Et tout vient à point à qui sait attendre : un jour Cameron ressort son scénario d »’Avatar », se dit que c’est un bon scénario, que la technologie est maintenant à la hauteur de sa vision : il peut donc lancer la machine.

Peu de choses filtrent du tournage. Autant dire rien. On entend parler de 3D, de CGI (le fameux procédé consistant à coller une enveloppe numérique sur un acteur : cf Gollum dans le seigneur des anneaux). Certains disent d’ailleurs que Cameron s’est fait grillé la priorité sur ces deux tableaux. De toute évidence il s’en moque.

Fin de l’été 2009, les premières images commencent à apparaître via le Comicon, laissant entrevoir une véritable révolution visuelle mais ne dévoilant finalement rien du film. Il faudra attendre le 16 décembre 2009 en France pour voir le film enfin terminé.

Alors…

Le film est-il à la hauteur des attentes ? du budget pharaonique ? de la folie de son réalisateur ? Oui. Mille fois oui.

Là où Cameron est attendu au tournant, à savoir : la technologie est-elle à la hauteur ? Celui-ci fournit une réponse au delà de toutes les attentes tant le monde qu’il a su inventer est beau, riche et immersif. Les Na’vis, personnages bleus désormais célèbres et joués par de vrais acteurs dont le travail est parfaitement numérisé et retranscrit, sont criants de réalisme. Voilà la prouesse : on s’y croirait sur Pandora ! On y est même littéralement pendant 2h30. Bien sûr la 3D y est pour quelque chose, mais pour avoir vu le film en 3D et en 2D je peux vous certifier que l’effet est quasiment le même en 2D.

Et le scénario me direz-vous ? Il est simple. Trop pour certains. Je ne suis pas de cet avis tant l’histoire sert admirablement le propos du film. Parfois le génie c’est de savoir rendre simple quelque chose de compliqué or en décrivant cette tentative de conquête d’une planète tout entière à l’autre bout de l’univers, Cameron ne décrit pas moins qu’une histoire de l’Humanité. Simple mais réelle, récurrente et pour le moins d’actualité. À noter cette réplique du personnage principal : “Quand un peuple est assis sur quelque chose qu’on convoite on en fait un ennemi pour le déloger”. Je ne sais pas si c’est simple ou simpliste, mais en tout cas ça me paraît diablement d’actualité.

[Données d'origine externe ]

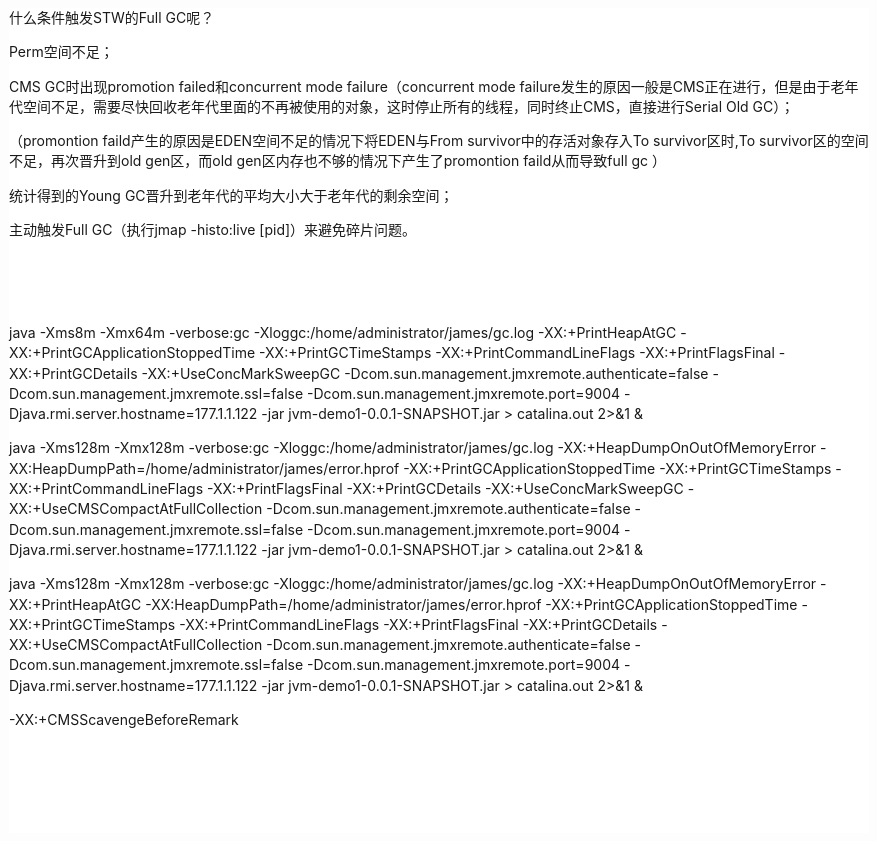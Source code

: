 什么条件触发STW的Full GC呢？

Perm空间不足；

CMS GC时出现promotion failed和concurrent mode failure（concurrent mode failure发生的原因一般是CMS正在进行，但是由于老年代空间不足，需要尽快回收老年代里面的不再被使用的对象，这时停止所有的线程，同时终止CMS，直接进行Serial Old GC）；

（promontion faild产生的原因是EDEN空间不足的情况下将EDEN与From survivor中的存活对象存入To survivor区时,To survivor区的空间不足，再次晋升到old gen区，而old gen区内存也不够的情况下产生了promontion faild从而导致full gc	）



统计得到的Young GC晋升到老年代的平均大小大于老年代的剩余空间；



主动触发Full GC（执行jmap -histo:live [pid]）来避免碎片问题。

​	

​	

java -Xms8m -Xmx64m -verbose:gc -Xloggc:/home/administrator/james/gc.log  -XX:+PrintHeapAtGC -XX:+PrintGCApplicationStoppedTime -XX:+PrintGCTimeStamps -XX:+PrintCommandLineFlags -XX:+PrintFlagsFinal -XX:+PrintGCDetails -XX:+UseConcMarkSweepGC -Dcom.sun.management.jmxremote.authenticate=false -Dcom.sun.management.jmxremote.ssl=false -Dcom.sun.management.jmxremote.port=9004 -Djava.rmi.server.hostname=177.1.1.122 -jar jvm-demo1-0.0.1-SNAPSHOT.jar  > catalina.out  2>&1 &



java -Xms128m -Xmx128m -verbose:gc -Xloggc:/home/administrator/james/gc.log  -XX:+HeapDumpOnOutOfMemoryError -XX:HeapDumpPath=/home/administrator/james/error.hprof -XX:+PrintGCApplicationStoppedTime -XX:+PrintGCTimeStamps -XX:+PrintCommandLineFlags -XX:+PrintFlagsFinal -XX:+PrintGCDetails -XX:+UseConcMarkSweepGC  -XX:+UseCMSCompactAtFullCollection -Dcom.sun.management.jmxremote.authenticate=false -Dcom.sun.management.jmxremote.ssl=false -Dcom.sun.management.jmxremote.port=9004 -Djava.rmi.server.hostname=177.1.1.122 -jar jvm-demo1-0.0.1-SNAPSHOT.jar  > catalina.out  2>&1 &

 	

java -Xms128m -Xmx128m -verbose:gc -Xloggc:/home/administrator/james/gc.log  -XX:+HeapDumpOnOutOfMemoryError -XX:+PrintHeapAtGC -XX:HeapDumpPath=/home/administrator/james/error.hprof -XX:+PrintGCApplicationStoppedTime -XX:+PrintGCTimeStamps -XX:+PrintCommandLineFlags -XX:+PrintFlagsFinal -XX:+PrintGCDetails -XX:+UseCMSCompactAtFullCollection -Dcom.sun.management.jmxremote.authenticate=false -Dcom.sun.management.jmxremote.ssl=false -Dcom.sun.management.jmxremote.port=9004 -Djava.rmi.server.hostname=177.1.1.122 -jar jvm-demo1-0.0.1-SNAPSHOT.jar  > catalina.out  2>&1 &

 	



-XX:+CMSScavengeBeforeRemark

​	

​	







​		
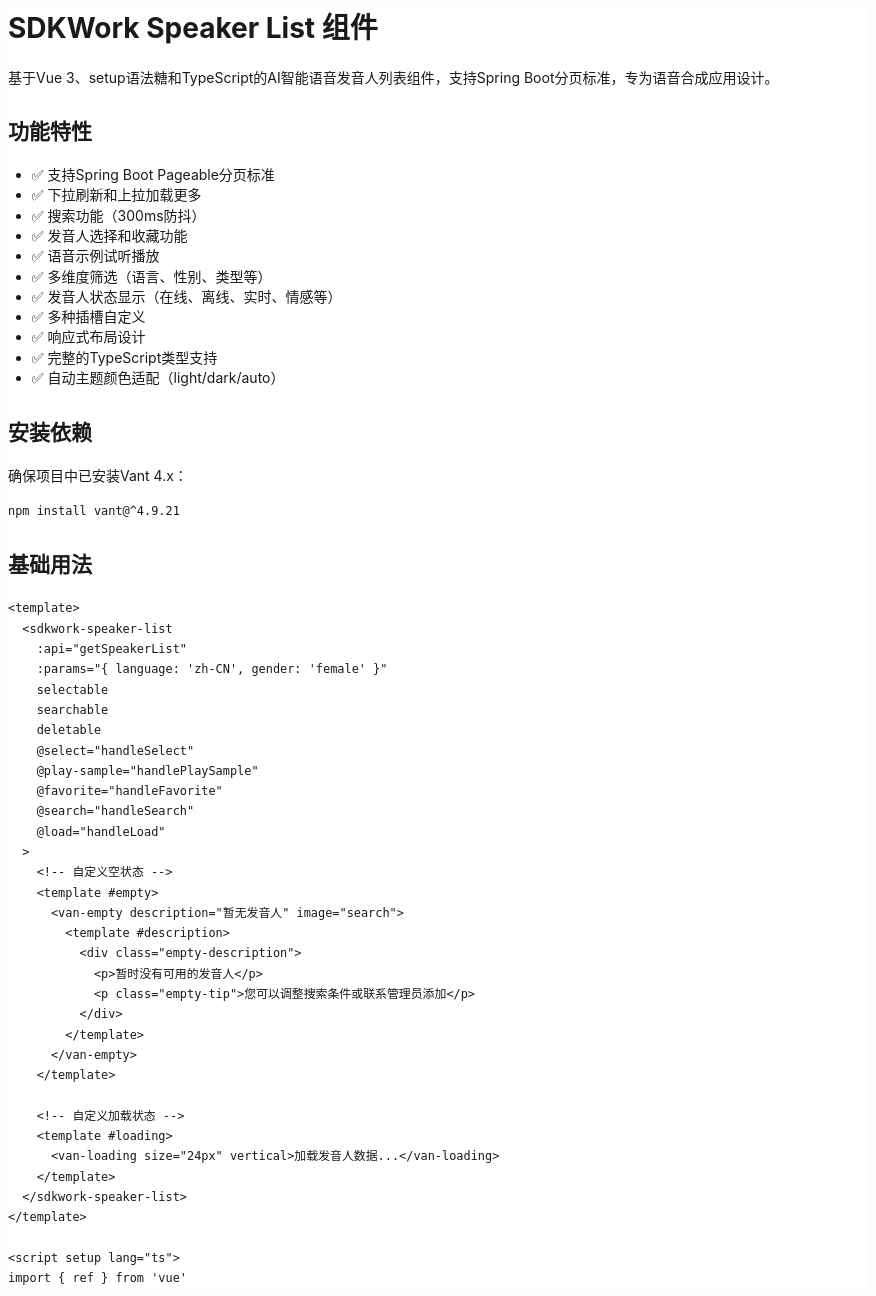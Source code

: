 # SDKWork Speaker List 组件

基于Vue 3、setup语法糖和TypeScript的AI智能语音发音人列表组件，支持Spring Boot分页标准，专为语音合成应用设计。

## 功能特性

- ✅ 支持Spring Boot Pageable分页标准
- ✅ 下拉刷新和上拉加载更多
- ✅ 搜索功能（300ms防抖）
- ✅ 发音人选择和收藏功能
- ✅ 语音示例试听播放
- ✅ 多维度筛选（语言、性别、类型等）
- ✅ 发音人状态显示（在线、离线、实时、情感等）
- ✅ 多种插槽自定义
- ✅ 响应式布局设计
- ✅ 完整的TypeScript类型支持
- ✅ 自动主题颜色适配（light/dark/auto）

## 安装依赖

确保项目中已安装Vant 4.x：

```bash
npm install vant@^4.9.21
```

## 基础用法

```vue
<template>
  <sdkwork-speaker-list
    :api="getSpeakerList"
    :params="{ language: 'zh-CN', gender: 'female' }"
    selectable
    searchable
    deletable
    @select="handleSelect"
    @play-sample="handlePlaySample"
    @favorite="handleFavorite"
    @search="handleSearch"
    @load="handleLoad"
  >
    <!-- 自定义空状态 -->
    <template #empty>
      <van-empty description="暂无发音人" image="search">
        <template #description>
          <div class="empty-description">
            <p>暂时没有可用的发音人</p>
            <p class="empty-tip">您可以调整搜索条件或联系管理员添加</p>
          </div>
        </template>
      </van-empty>
    </template>

    <!-- 自定义加载状态 -->
    <template #loading>
      <van-loading size="24px" vertical>加载发音人数据...</van-loading>
    </template>
  </sdkwork-speaker-list>
</template>

<script setup lang="ts">
import { ref } from 'vue'
```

Mais au delà de ça, qu’en est-il du film ? Je ne peux que donner mon humble avis. En ce qui me concerne donc, Avatar correspond à ce que j’aime voir au cinéma : à savoir une immersion quasi totale dans un monde extraordinaire qui n’aurait pas pu être mieux représenté d’une autre manière.

On en ressort émerveillé, les yeux rassasiés, avec le sentiment que rien n’aurait pu être mieux.

Quid de la polémique concernant les acteurs semi-synthétiques ? Je n’ai pas entendu que ça ait réellement gêné quelqu’un. Ce que je peux vous dire c’est que j’ai été bluffé par le jeu de Zoé Saldana bien qu’on ne voit jamais son vrai visage dans le film. C’est une actrice bien réelle, il n’y a aucun doute à avoir là-dessus.

Alors voilà, James Cameron a révolutionné le cinéma, bien plus encore qu’avec ses précédents films. Et c’est finalement là que se trouve la marque de fabrique du réalisateur : aller au delà de ce que le spectateur connait déjà, créer un précédent cinématographique. On peut ne pas aimer mais on ne peut pas nier les faits.